Vincitrice di diversi premi e borse di studio, Comani partecipa a numerose mostre in Italia e all’estero: tra le sue opere principali ricordiamo Sono stata io. Diario 1900-1999, dove l’artista racconta in prima persona dal primo gennaio al 31 dicembre avvenimenti storici, politici, culturali avvenuti nel XX secolo. Nella serie fotografica Un matrimonio felice, work in progress dal 2003, mette in scena, giocando con gli stereotipi di genere, la vita quotidiana di una coppia interpretando entrambi i soggetti. Ancora: nella serie Novità editoriali a cura di Daniela Comani, trasforma pietre miliari della storia della letteratura attraverso un’operazione artistica che manipola le copertine invertendo il maschile con il femminile e viceversa.

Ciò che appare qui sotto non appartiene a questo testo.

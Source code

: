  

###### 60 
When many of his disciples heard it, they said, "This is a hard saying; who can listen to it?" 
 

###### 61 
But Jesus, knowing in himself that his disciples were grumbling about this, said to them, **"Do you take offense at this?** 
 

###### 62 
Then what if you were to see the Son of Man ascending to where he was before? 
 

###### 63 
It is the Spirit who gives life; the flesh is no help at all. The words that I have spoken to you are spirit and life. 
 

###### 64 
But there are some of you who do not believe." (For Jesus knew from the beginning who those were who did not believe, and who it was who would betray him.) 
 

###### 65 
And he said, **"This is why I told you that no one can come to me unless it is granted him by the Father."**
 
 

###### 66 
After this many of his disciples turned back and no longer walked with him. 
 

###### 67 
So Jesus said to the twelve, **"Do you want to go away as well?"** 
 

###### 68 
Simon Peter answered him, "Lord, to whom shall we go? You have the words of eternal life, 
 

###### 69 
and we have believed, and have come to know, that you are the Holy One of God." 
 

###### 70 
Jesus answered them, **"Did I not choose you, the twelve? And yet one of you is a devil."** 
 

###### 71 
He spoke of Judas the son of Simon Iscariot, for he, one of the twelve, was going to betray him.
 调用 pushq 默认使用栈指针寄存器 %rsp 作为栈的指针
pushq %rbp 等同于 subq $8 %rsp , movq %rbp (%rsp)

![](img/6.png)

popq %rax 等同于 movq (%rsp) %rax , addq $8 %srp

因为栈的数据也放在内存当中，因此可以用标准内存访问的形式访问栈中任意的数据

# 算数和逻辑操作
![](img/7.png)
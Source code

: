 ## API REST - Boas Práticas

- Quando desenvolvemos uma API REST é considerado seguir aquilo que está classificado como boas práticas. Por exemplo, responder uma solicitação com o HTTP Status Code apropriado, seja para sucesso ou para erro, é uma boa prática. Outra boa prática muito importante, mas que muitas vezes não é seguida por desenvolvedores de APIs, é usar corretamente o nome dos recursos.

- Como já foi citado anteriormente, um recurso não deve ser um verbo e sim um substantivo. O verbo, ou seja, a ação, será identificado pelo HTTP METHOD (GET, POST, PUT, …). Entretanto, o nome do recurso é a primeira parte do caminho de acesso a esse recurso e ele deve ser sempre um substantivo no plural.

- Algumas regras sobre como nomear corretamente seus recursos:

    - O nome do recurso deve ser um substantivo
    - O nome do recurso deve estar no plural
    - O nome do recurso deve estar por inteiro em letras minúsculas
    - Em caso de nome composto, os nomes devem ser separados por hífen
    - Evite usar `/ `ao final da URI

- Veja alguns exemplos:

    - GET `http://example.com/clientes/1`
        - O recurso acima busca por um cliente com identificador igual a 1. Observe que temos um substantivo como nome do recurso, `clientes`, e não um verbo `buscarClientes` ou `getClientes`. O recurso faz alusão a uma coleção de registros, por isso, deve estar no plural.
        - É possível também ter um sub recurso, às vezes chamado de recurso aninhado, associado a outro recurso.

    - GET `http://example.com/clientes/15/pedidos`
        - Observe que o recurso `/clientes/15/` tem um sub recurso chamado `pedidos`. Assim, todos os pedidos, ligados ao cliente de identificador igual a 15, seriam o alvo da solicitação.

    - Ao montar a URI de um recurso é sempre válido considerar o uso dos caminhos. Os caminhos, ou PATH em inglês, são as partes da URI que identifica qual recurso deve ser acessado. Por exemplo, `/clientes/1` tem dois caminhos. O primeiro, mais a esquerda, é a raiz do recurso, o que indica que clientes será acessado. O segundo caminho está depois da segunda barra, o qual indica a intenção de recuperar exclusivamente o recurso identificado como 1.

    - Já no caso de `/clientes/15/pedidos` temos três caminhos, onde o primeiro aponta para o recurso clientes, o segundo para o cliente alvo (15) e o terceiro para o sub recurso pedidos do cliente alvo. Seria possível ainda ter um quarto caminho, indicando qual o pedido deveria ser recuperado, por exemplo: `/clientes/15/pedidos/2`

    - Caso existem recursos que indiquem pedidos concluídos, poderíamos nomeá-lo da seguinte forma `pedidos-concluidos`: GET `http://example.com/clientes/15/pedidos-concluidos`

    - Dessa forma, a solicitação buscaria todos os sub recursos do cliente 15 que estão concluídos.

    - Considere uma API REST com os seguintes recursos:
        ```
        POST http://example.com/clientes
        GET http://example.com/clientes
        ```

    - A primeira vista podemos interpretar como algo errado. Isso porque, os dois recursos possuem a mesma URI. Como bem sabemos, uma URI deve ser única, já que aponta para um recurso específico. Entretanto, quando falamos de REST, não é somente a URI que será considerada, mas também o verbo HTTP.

Con YOU ARE MINE Comani riconferma il suo potere trasformativo e ribalta la realtà e la narrazione sui femminicidi.
Da vittime le donne diventano carnefici: in questo passaggio, tutte le riflessioni attraverso cui decostruire stereotipi di genere e pregiudizi
YOU ARE MINE, ribaltare le narrazioni sul femminicidio
La violenza di genere connota la nostra storia da millenni, soprattutto quando le donne hanno la forza e il coraggio di ribellarsi e uscire dai propri ruoli.

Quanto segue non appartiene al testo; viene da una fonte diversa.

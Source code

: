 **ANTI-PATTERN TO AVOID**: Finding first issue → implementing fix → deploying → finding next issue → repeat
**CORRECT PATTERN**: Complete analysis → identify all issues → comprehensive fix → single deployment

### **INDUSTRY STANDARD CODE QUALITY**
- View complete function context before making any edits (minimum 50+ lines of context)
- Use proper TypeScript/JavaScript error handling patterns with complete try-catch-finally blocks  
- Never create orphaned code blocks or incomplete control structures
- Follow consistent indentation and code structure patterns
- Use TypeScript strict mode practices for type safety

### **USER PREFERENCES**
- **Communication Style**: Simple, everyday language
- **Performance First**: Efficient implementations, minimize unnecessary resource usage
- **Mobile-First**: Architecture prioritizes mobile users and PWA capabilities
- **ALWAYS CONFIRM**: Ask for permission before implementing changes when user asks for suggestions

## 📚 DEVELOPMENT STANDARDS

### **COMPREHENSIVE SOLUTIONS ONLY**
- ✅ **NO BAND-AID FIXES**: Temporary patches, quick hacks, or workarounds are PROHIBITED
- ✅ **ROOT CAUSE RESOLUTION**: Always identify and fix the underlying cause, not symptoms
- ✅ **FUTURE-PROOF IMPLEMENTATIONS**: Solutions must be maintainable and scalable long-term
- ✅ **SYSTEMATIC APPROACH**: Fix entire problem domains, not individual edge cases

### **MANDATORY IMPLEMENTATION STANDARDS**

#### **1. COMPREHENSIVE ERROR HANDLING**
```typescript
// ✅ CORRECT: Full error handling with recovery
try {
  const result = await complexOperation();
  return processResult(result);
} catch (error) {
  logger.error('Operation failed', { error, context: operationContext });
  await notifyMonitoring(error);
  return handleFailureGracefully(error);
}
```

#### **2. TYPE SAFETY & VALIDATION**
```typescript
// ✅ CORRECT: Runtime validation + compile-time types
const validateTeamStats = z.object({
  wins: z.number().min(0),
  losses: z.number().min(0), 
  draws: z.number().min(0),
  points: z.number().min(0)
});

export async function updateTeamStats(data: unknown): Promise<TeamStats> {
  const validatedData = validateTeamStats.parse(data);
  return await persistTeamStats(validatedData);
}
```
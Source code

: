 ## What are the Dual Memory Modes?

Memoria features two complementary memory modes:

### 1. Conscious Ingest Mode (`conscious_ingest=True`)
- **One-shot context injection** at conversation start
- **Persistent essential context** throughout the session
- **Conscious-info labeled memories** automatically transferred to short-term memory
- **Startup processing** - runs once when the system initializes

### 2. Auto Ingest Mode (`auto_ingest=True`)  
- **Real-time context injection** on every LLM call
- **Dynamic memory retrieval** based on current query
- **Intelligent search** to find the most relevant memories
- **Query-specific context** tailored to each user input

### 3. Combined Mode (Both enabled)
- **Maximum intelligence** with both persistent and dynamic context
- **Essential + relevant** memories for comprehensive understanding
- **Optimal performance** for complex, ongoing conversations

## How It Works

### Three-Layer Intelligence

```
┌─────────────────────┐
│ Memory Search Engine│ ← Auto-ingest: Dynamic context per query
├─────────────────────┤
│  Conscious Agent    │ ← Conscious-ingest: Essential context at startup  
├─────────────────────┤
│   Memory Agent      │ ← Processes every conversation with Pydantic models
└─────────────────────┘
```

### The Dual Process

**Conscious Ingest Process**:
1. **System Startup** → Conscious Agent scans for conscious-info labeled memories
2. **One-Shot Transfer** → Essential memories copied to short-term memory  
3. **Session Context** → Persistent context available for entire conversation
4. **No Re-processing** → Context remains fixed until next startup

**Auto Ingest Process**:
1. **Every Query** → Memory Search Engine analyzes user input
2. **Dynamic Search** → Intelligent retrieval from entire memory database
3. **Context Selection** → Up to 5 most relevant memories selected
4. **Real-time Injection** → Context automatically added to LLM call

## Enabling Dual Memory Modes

Tuttavia, nell’immaginario comune e nella conseguente narrazione dei casi di femminicidio, l'aggressività degli uomini è ancora considerata “ormonale” e, entro un certo limite, viene accettata come normale. Nonostante non esista un profilo standard per chi compie violenza domestica, ci sono schemi che si ripetono
Nei cosiddetti “delitti d’onore” sono infatti la gelosia, la vendetta, la possessività e l'odio verso le donne i motivi comuni che portano al sopruso. Al contrario, delle vittime si hanno sempre poche informazioni. Di solito i media riportano solo il nome di battesimo e l'età delle donne, nonché la tipologia dell’omicidio. Le circostanze esatte rimangono quindi oscure, nascoste dietro quei muri dove si è svolto il dramma.

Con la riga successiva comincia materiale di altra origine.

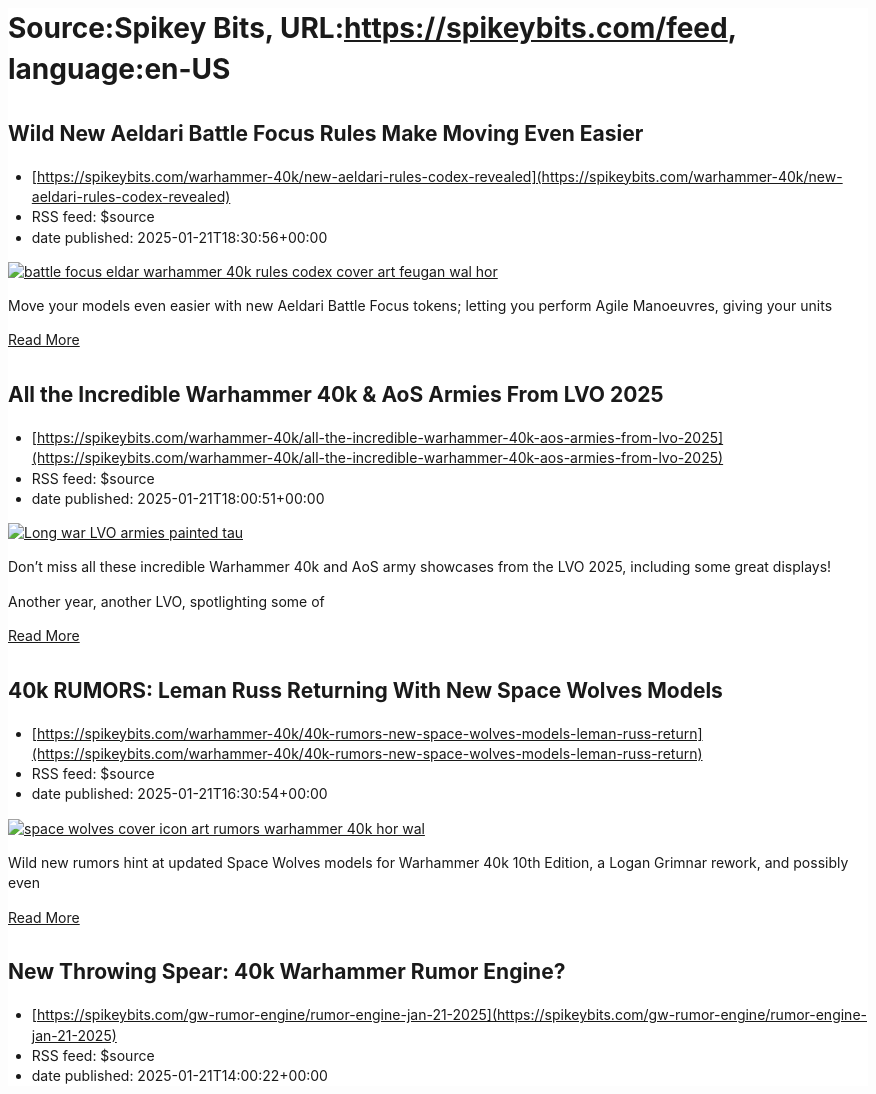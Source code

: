 # Source:Spikey Bits, URL:https://spikeybits.com/feed, language:en-US

## Wild New Aeldari Battle Focus Rules Make Moving Even Easier
 - [https://spikeybits.com/warhammer-40k/new-aeldari-rules-codex-revealed](https://spikeybits.com/warhammer-40k/new-aeldari-rules-codex-revealed)
 - RSS feed: $source
 - date published: 2025-01-21T18:30:56+00:00

<p><p><a href="https://spikeybits.com/wp-content/uploads/2025/01/battle-focus-eldar-warhammer-40k-rules-codex-cover-art-feugan-wal-hor.jpg"><img fetchpriority="high" decoding="async" class="aligncenter size-full wp-image-473788" src="https://spikeybits.com/wp-content/uploads/2025/01/battle-focus-eldar-warhammer-40k-rules-codex-cover-art-feugan-wal-hor.jpg" alt="battle focus eldar warhammer 40k rules codex cover art feugan wal hor" width="1200" height="1200"></a></p>
<p>Move your models even easier with new Aeldari Battle Focus tokens; letting you perform Agile Manoeuvres, giving your units</p>
<a href="https://spikeybits.com/warhammer-40k/new-aeldari-rules-codex-revealed/">Read More</a>

## All the Incredible Warhammer 40k & AoS Armies From LVO 2025
 - [https://spikeybits.com/warhammer-40k/all-the-incredible-warhammer-40k-aos-armies-from-lvo-2025](https://spikeybits.com/warhammer-40k/all-the-incredible-warhammer-40k-aos-armies-from-lvo-2025)
 - RSS feed: $source
 - date published: 2025-01-21T18:00:51+00:00

<p><p><a href="https://spikeybits.com/wp-content/uploads/2025/01/Long-war-LVO-armies-painted-tau.jpg"><img decoding="async" class="aligncenter size-full wp-image-473724" src="https://spikeybits.com/wp-content/uploads/2025/01/Long-war-LVO-armies-painted-tau.jpg" alt="Long war LVO armies painted tau" width="1200" height="1200"></a></p>
<p>Don&#8217;t miss all these incredible Warhammer 40k and AoS army showcases from the LVO 2025, including some great displays!</p>
<p><span id="more-473617"></span></p>
<p>Another year, another LVO, spotlighting some of</p>
<a href="https://spikeybits.com/warhammer-40k/all-the-incredible-warhammer-40k-aos-armies-from-lvo-2025/">Read More</a>

## 40k RUMORS: Leman Russ Returning With New Space Wolves Models
 - [https://spikeybits.com/warhammer-40k/40k-rumors-new-space-wolves-models-leman-russ-return](https://spikeybits.com/warhammer-40k/40k-rumors-new-space-wolves-models-leman-russ-return)
 - RSS feed: $source
 - date published: 2025-01-21T16:30:54+00:00

<p><p><a href="https://spikeybits.com/wp-content/uploads/2025/01/space-wolves-cover-icon-art-rumors-warhammer-40k-hor-wal.png"><img fetchpriority="high" decoding="async" class="aligncenter size-full wp-image-473770" src="https://spikeybits.com/wp-content/uploads/2025/01/space-wolves-cover-icon-art-rumors-warhammer-40k-hor-wal.png" alt="space wolves cover icon art rumors warhammer 40k hor wal" width="1200" height="1200"></a></p>
<p>Wild new rumors hint at updated Space Wolves models for Warhammer 40k 10th Edition, a Logan Grimnar rework, and possibly even</p>
<a href="https://spikeybits.com/warhammer-40k/40k-rumors-new-space-wolves-models-leman-russ-return/">Read More</a>

## New Throwing Spear: 40k Warhammer Rumor Engine?
 - [https://spikeybits.com/gw-rumor-engine/rumor-engine-jan-21-2025](https://spikeybits.com/gw-rumor-engine/rumor-engine-jan-21-2025)
 - RSS feed: $source
 - date published: 2025-01-21T14:00:22+00:00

L’esperimento che Comani mette in campo con YOU ARE MINE è rivoluzionario nella sua intenzione di capovolgimento:
ho invertito la cronaca dei nostri quotidiani (l’uomo diventa donna, la vittima carnefice e viceversa), invitando così a riflettere sul fenomeno del femminicidio e sulle sue assurdità
Il potere di ridefinirsi, da vittime a carnefici
Le quindici grandi stampe, realizzate su un supporto di cotone e alluminio, sono state sottoposte a un processo di alterazione da parte dell’artista, che le ha accartocciate e poi appese sul muro.
La stonatura tra la sobrietà dell’informazione mediatica e il dramma della violenza domestica inverte i generi e trasforma le donne da vittime a carnefici: in questo potente processo la stessa cronaca nera rivela il senso di straniamento e alienazione di cui si caratterizza nel suo formale distacco rispetto alla tragedia umanamente vissuta.
Camminando lungo il corridoio Bazzani della GNAM, la sensazione che arriva a chi osserva è chiara e diretta: i ritagli di giornale, privi di struttura portante, sembrano sganciarsi dalla parete per colpire frontalmente chi guarda.
Nessuna mediazione: l’urgenza è quella di comunicare chiaramente la forza dei fatti capace, da sola, di denunciare le distorsioni e i paradossi di una narrazione stereotipata che delega le donne al ruolo di vittime
La violenza sulle donne diventa la violenza delle donne, che provoca e sconvolge: Artemisia Gentileschi, con Giuditta decapita Oloferne, ha inaugurato per prima la strada mostrando un atto di violenza compiuto da una donna ai danni di un uomo e suscitando grande scalpore. Allo stesso modo oggi, attraverso la potenza dell’immagine, il lavoro di Daniela Comani sottolinea il ruolo di denuncia sociale che l’arte può assolvere. Riscrivendo la storia e i ruoli.